Не осудите, тетушки.
Дочек ваших приголубим,
спите без заботушки.
— Тьфу, лешак, страмец, — плевались бабы, а мужики посмеивались. Федот Федотыч в длиннополой шубе ухмылялся в наново подобранные усы и крутил головой: не так еще можно завернуть о дочках-то.
У костра девки ставили на снежные ноги обмолоченный сноп, перепоясанный красным кушаком и в розовом платке на пустых колосьях. К снопу с головешкой рвался Савелко — сын Егора Бедулева.
— Гляди, гляди, — грозились девки. — Снегу вот насыпем тебе — узнаешь. — И сорвали с него мерлушковую шапку, швырнули за колодец. А там, на необмятом снегу, народ, что постепенней, собирал косой огород: человек под тридцать стали спиной в круг, взялись за руки навыверт. Потом так навыверт и пойдут: сперва шагом, затем все быстрей, и в самом разгоне живая цепь, туго натянутая, не выдержит, лопнет в слабом месте, и полетят оторванные звенья кубарем, перевертышем, иных до самого крутояра выбросит. На этой забаве, бывает, и зашибаются. Года два тому назад мужа у Марфы Телятниковой вышвырнуло из косого огорода да на лед у колодца — только и жил.

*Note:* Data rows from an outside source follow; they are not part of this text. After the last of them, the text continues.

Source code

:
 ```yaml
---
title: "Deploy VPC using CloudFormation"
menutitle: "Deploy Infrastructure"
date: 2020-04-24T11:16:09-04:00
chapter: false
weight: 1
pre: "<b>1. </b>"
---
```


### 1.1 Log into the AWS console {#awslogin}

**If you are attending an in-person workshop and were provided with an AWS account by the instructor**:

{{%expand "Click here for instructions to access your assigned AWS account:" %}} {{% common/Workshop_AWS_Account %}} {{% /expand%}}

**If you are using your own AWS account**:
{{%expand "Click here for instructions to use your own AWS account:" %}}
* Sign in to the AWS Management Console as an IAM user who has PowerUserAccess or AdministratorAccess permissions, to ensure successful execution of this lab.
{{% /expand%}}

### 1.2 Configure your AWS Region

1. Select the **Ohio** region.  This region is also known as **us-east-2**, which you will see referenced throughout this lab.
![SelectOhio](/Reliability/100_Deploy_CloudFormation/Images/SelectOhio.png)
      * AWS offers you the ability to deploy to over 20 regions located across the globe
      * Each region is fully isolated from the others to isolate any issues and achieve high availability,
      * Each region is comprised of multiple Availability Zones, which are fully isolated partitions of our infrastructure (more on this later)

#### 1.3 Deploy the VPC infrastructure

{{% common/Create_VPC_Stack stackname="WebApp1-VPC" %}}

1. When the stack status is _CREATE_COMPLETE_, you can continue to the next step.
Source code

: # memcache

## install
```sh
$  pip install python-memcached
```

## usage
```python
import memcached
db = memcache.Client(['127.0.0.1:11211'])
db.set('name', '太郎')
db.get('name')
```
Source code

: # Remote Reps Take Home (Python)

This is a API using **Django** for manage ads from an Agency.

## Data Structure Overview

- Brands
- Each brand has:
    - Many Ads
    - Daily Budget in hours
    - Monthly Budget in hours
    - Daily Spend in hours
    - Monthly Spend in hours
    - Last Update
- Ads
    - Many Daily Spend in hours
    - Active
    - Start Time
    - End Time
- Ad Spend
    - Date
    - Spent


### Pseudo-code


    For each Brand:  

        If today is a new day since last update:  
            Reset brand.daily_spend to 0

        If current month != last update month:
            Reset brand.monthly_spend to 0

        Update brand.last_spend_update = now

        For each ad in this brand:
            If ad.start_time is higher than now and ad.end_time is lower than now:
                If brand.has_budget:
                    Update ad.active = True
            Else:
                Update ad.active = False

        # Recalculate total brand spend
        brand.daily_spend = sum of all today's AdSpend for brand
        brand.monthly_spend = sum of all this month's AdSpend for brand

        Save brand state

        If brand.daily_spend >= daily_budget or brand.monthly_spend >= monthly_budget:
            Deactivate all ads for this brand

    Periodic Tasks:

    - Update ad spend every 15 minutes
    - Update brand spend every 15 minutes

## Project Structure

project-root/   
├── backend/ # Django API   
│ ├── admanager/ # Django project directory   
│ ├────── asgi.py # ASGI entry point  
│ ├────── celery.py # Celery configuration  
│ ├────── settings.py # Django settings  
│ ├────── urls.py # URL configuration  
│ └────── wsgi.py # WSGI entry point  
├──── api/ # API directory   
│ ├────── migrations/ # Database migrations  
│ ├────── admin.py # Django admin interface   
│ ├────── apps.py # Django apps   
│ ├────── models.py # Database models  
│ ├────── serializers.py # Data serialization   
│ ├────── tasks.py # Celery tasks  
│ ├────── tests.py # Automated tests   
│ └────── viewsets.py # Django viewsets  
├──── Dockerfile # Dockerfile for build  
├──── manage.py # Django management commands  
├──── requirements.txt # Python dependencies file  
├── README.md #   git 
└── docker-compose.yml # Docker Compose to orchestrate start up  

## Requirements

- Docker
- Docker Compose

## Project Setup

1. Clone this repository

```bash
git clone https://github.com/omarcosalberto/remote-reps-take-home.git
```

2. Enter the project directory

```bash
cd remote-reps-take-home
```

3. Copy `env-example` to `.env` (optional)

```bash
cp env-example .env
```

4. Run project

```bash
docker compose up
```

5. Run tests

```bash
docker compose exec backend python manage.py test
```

Аркадий подошел к тыну Строковых, прислонился снять валенки да вытряхнуть снег и ловко выбросил наган за столбик. Оглядел веселый крутояр и дерзко рассудил, что не отдаст находку: «Нечего, понимаешь, с оружием руководить». Сунул рукавицы в карман полушубка и направился к косому огороду, желая с правой руки взять кого-нибудь полегче, чтобы подальше выбросить. Второпях да и занятый своими мыслями попал между братанами Окладниковыми, и те самого махнули к самому крутояру — едва очухался.